Pursuant to Section 3 and Section 7 of the Canadian Human Rights Act, every person has a right to equal treatment with respect to employment without discrimination or harassment because of race, family status or disability.
Pursuant to Part II of the Canada Labour Code, all employers are responsible to maintain a health and safe working environment.
The Canadian Human Rights Act mandated all employers to accommodate a workers’ disabilities who can still perform core and essential duty of the job to the point of undue hardship.
Duty to accommodate has both a substantive and a procedural component:
The procedural component requires that an employer to undertake an individualized investigation of potential accommodation measures to address the employee's code-based needs; and
The substantive component considers the reasonableness of the accommodation offered or the employer’s reasons for not providing accommodation (BFOR). It is the employer who bears the onus to demonstrate that the employee's disability has been accommodated to the point of undue hardship.
A reprisal is strictly prohibited under the Canada Labour Code, and no employee can be terminated by exercising a right under the employment standards provisions in Part II and Part III of the Canada Labour Code. In addition, an employer must ensure that an investigation appropriate in the circumstances is conducted into incidents or complaints of workplace harassment and discrimination.
Relevant Articles of Interest:
When is the Duty to Investigate and Duty to Accommodate Triggered?
The duty to investigate and the duty to accommodate are triggered once the circumstances requiring such is made known to the employer, even if the employee failed to file an official report following company harassment and discrimination guidelines if one exists.
In E.S. Fox Limited v A Director under the Occupational Health and Safety Act, 2020 CanLII 75931 (ON LRB), the Ontario Labour Relations Board (OLRB) held in para. 76 that the fact that the applicant employer had not received a formal complaint from the complainant employee was immaterial to its duty to carry out an investigation. The Employer’s ability (or lack thereof) to uncover any additional details regarding the alleged harassment may very well impact on the “appropriateness of the investigation in the circumstances.” However, the Employer knew the name of the complainant and the harasser, which was enough to initiate an investigation.
What Is the Duty to Investigate?
The duty to investigate has both procedural fairness and substantive fairness requirements.
a. Procedural Fairness in Workplace Investigation
Procedural fairness is not concerned with whether the outcome of the decision was fair, but rather whether the process was fair.
The duty to investigate is triggered when an employer intends to terminate an employee for just cause or in response to a workplace harassment complaint. The process by which employers decide to terminate an employee’s employment is also relevant in determining whether just cause can be made out and whether aggravated or punitive damages are warranted for the manner of termination.

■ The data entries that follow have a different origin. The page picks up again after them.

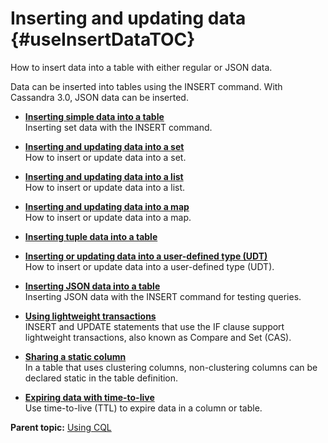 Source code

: # Inserting and updating data {#useInsertDataTOC}

How to insert data into a table with either regular or JSON data.

Data can be inserted into tables using the INSERT command. With Cassandra 3.0, JSON data can be inserted.

-   **[Inserting simple data into a table](../../cql/cql_using/useInsertSimple.md)**  
Inserting set data with the INSERT command.
-   **[Inserting and updating data into a set](../../cql/cql_using/useInsertSet.md)**  
 How to insert or update data into a set.
-   **[Inserting and updating data into a list](../../cql/cql_using/useInsertList.md)**  
How to insert or update data into a list.
-   **[Inserting and updating data into a map](../../cql/cql_using/useInsertMap.md)**  
How to insert or update data into a map.
-   **[Inserting tuple data into a table](../../cql/cql_using/useInsertTuple.md)**  

-   **[Inserting or updating data into a user-defined type \(UDT\)](../../cql/cql_using/useInsertUDT.md)**  
How to insert or update data into a user-defined type \(UDT\).
-   **[Inserting JSON data into a table](../../cql/cql_using/useInsertJSON.md)**  
Inserting JSON data with the INSERT command for testing queries.
-   **[Using lightweight transactions](../../cql/cql_using/useInsertLWT.md)**  
INSERT and UPDATE statements that use the IF clause support lightweight transactions, also known as Compare and Set \(CAS\).
-   **[Sharing a static column](../../cql/cql_using/refStaticCol.md)**  
In a table that uses clustering columns, non-clustering columns can be declared static in the table definition.
-   **[Expiring data with time-to-live](../../cql/cql_using/useExpire.md)**  
Use time-to-live \(TTL\) to expire data in a column or table.

**Parent topic:** [Using CQL](../../cql/cql_using/useAboutCQL.md)

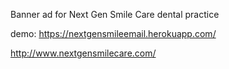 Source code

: Banner ad for Next Gen Smile Care dental practice

demo: https://nextgensmileemail.herokuapp.com/

http://www.nextgensmilecare.com/
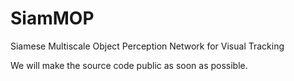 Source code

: # SiamMOP
Siamese Multiscale Object Perception Network for Visual Tracking

We will make the source code public as soon as possible.
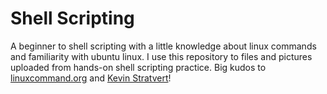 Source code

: # Shell Scripting

A beginner to shell scripting with a little knowledge about linux commands and familiarity with ubuntu linux. 
I use this repository to files and pictures uploaded from hands-on shell scripting practice. 
Big kudos to [linuxcommand.org](https://linuxcommand.org/lc3_writing_shell_scripts.php) and [Kevin Stratvert](https://www.youtube.com/@KevinStratvert)!
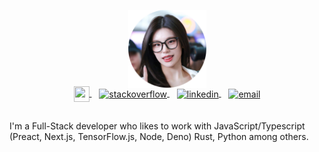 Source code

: <p align="center">
    <a href="https://www.google.com/search?q=Yeji+ITZY">
      <img width="125" src="bunder.png" alt="logo" />
    </a>
  </p>
  
  <p align="center" style="margin: -20px 0 30px">
     <a href="https://t.me/ZxhCarkecor" target="_blank">
      <img align="center" src="https://skillicons.dev/icons?i=telegram" height="25px" width="25px"/>
    </a>
    &nbsp;&nbsp;
    <a href="https://stackoverflow.com/users/4467741/aral-roca" target="_blank">
      <img align="center" src="https://cdn.jsdelivr.net/npm/simple-icons@3.0.1/icons/stackoverflow.svg" alt="stackoverflow" height="22px" width="22px"/>
    </a>
    &nbsp;&nbsp;
    <a href="https://www.linkedin.com/in/aral-roca-gomez-3b536bb1/" target="_blank">
      <img align="center" src="https://cdn.jsdelivr.net/npm/simple-icons@3.0.1/icons/linkedin.svg" alt="linkedin" height="22px" width="22px"/>
    </a>
    &nbsp;&nbsp;
    <a href="mailto:contact@aralroca.com" target="_blank">
      <img align="center" src="https://cdn.jsdelivr.net/npm/simple-icons@3.0.1/icons/protonmail.svg" alt="email" height="22px" width="22px"/>
    </a>
  </p>
  
  I'm a Full-Stack developer who likes to work with JavaScript/Typescript (Preact, Next.js, TensorFlow.js, Node, Deno) Rust, Python among others. 
  
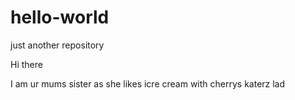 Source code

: # hello-world
just another repository

Hi there

I am ur mums sister as she likes 
icre cream with cherrys
katerz lad
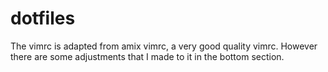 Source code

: # dotfiles
The vimrc is adapted from amix vimrc, a very good quality vimrc.
However there are some adjustments that I made to it in the bottom section.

In Chapman v Canada (Attorney General), 2019 FC 975, the Federal Court considered whether the investigation process itself was adequate. At para. 42, the Court noted five protections that Chapman was not given, thus resulting in a fatally flawed investigation:
the right to know the evidence against her prior to being examined;
the opportunity to provide a full response to that evidence;
the right to know beforehand what wrongdoing she is alleged to have committed;
the right to call additional witnesses to support her position or counter-evidence already offered; and
the right to know the evidence against her before a decision regarding wrongdoing is reached on the basis of that evidence
The duty to investigate is also triggered when an employee files an accommodation request relating to one of the protected grounds under the Ontario Human Rights Code or the federal Canadian Human Rights Act, or that the employer knew or opted to know that a situation requiring workplace investigation exists.
The operational keyword is investigation appropriate in the circumstances. The more serious the matter, the greater the need for an unbiased thorough investigation.
Additional Cases Relating to Procedural Fairness:
Oberg v Saskatchewan (Board of Education of the South East Cornerstone School Division No. 209, 2020 SKQB 96) (case involving a school principal being terminated based on superficial workplace investigation).
Shoan v Canada (Attorney General), 2016 FC 1003 (involving a CRTC commissioner terminated based on a flawed investigation without procedural fairness).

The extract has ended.